OTOH, if your father’s claim to fame resides in his being, say, a session musician who’s recorded with Aretha Franklin and George Harrison, or for being the entrepreneur behind the “Pet Rock” fad of the '70’s, or for having designed the classic '68 Mustang, or for winning a couple of silver medals for the USA in the Los Angeles Games, then discretion is probably best.

All very good advice.

I’ve probably gotten as much indirect such revenge as I can respectably get–I once published a short story that included an actual incident (when my mother was raped at knife point he told her she should have killed herself rather than ever tell him about it), and people who knew me knew it was him. Maybe I’ll eventually write that memoir, it will become a best seller, and Herzog will make the movie . . . yeah, that’s the route I’ll take . . .

This kind of behavior in the end helps no one, and just makes you look small and petty.

It won’t make you feel any better, either.

But it’s a very nice fantasy.

No, a really nice fantasy involves copious amounts of baby oil, assorted furniture, showers, tubs, floors, walls, fruit, ice cubes, and well over a dozen orgasms over an extended weekend.

The fantasy of which you speak just sounds cold and bitter, even if it’s well deserved.

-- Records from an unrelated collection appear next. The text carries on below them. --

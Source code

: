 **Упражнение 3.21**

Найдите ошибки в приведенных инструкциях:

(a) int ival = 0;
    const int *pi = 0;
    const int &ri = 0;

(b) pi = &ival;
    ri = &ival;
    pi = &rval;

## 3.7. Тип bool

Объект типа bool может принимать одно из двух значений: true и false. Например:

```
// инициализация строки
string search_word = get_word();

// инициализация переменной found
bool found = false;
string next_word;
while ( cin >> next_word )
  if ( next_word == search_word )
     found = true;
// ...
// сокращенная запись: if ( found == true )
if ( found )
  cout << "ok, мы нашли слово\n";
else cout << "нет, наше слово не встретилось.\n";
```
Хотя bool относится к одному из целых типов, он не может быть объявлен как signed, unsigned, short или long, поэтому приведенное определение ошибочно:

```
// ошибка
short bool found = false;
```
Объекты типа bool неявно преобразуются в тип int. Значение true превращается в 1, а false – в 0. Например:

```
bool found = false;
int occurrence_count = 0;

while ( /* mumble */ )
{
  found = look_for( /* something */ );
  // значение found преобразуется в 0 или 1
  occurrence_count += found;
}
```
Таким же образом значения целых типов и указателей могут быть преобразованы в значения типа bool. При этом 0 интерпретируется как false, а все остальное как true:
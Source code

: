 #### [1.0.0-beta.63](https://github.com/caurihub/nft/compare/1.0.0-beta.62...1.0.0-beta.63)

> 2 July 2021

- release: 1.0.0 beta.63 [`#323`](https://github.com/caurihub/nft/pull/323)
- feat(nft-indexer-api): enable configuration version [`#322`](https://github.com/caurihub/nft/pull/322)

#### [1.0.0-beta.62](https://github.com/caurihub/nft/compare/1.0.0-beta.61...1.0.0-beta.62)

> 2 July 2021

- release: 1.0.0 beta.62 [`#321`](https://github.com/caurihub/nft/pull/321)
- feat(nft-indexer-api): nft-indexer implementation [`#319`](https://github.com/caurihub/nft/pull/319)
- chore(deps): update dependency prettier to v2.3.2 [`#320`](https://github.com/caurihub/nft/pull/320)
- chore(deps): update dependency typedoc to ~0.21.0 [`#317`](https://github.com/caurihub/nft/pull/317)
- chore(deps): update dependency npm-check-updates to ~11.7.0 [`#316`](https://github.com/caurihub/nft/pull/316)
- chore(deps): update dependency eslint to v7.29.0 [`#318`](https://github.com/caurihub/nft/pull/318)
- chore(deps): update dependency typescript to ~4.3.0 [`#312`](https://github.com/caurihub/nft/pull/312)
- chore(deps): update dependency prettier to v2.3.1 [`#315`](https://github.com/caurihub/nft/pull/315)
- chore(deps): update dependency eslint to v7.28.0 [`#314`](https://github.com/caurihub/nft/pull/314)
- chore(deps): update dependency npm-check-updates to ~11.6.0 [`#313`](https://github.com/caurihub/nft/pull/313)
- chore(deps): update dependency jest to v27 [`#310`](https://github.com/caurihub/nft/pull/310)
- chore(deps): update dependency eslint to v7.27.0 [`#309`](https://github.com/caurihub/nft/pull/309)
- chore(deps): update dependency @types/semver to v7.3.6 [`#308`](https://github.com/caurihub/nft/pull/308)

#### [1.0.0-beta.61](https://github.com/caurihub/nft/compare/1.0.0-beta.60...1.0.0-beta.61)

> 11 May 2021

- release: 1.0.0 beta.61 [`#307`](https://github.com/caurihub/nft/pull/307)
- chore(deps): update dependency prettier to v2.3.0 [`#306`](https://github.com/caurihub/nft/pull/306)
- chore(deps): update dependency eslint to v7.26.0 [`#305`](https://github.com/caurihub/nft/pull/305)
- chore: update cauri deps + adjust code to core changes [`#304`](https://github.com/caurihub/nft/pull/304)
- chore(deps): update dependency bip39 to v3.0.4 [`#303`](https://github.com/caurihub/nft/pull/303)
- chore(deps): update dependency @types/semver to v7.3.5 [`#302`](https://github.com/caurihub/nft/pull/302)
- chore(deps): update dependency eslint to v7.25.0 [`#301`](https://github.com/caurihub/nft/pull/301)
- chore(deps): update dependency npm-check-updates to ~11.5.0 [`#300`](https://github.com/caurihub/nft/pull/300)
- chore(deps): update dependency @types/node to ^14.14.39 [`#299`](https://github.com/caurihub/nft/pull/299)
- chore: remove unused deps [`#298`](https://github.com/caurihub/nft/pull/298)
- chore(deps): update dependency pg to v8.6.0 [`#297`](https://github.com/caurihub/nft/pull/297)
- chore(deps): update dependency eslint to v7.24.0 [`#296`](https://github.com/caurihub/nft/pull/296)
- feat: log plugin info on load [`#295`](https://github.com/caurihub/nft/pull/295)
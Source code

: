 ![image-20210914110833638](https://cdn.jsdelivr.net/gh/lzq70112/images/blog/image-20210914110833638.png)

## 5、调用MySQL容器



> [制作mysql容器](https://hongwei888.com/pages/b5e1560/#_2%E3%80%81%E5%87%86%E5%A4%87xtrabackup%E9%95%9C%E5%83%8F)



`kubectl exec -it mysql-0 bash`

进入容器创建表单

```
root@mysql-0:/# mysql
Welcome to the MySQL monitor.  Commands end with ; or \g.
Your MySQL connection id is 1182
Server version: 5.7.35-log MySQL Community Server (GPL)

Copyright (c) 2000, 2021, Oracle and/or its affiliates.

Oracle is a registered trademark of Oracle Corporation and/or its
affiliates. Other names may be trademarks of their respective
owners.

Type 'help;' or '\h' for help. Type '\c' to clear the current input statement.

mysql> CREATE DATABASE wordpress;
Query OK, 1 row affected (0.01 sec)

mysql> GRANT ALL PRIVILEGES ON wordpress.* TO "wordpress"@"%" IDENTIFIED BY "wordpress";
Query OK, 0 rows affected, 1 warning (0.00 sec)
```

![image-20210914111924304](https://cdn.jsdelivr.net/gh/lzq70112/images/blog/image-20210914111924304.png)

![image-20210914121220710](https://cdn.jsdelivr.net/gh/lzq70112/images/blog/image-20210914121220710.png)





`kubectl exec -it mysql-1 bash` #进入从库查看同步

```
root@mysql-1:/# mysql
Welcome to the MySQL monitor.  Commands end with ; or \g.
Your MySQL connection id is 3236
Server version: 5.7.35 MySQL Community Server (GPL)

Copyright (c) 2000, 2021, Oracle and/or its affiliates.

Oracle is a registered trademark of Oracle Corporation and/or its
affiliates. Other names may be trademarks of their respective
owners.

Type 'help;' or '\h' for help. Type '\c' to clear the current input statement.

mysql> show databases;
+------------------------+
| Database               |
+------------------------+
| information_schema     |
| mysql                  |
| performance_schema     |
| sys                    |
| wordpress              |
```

It’s completely understandable for lissener to not particularly enjoy his father’s undeserved reputation as a good guy, when he knows very well that he isn’t. I don’t think I’d call that “cold and bitter.” I’d call that “human.” I have to vote for not saying anthing too, though. I wouldn’t keep it a secret or anything, but I wouldn’t go out of my way to expose him. Why not tell us his name here, and it’ll get around the Net that way? :smiley:

I worked for the co-owner of a local company who’s nickname around the office was “Psycho Bitch From Hell,” and she earned it almost every day. She has been successful in local and provincial ventures, and I saw her listed as one of the most influential people in Alberta or some such shit like that, and it stuck deeply in my craw that this horrible person was being touted as some kind of business genius, when she drove most of her staff off with her incredibly unprofessional, abusive behaviour. In this case, I actually did say something, because it was pertinent (they have no business holding HER up as a good businesswoman). If it had been about her personal life, I would have kept my mouth shut, except to tell my husband and anyone else who will listen what a piece of crap she is. (The company is Alberta Computer Cable, by the way. Don’t buy cables from them if you can help it. They treat their staff like crap.)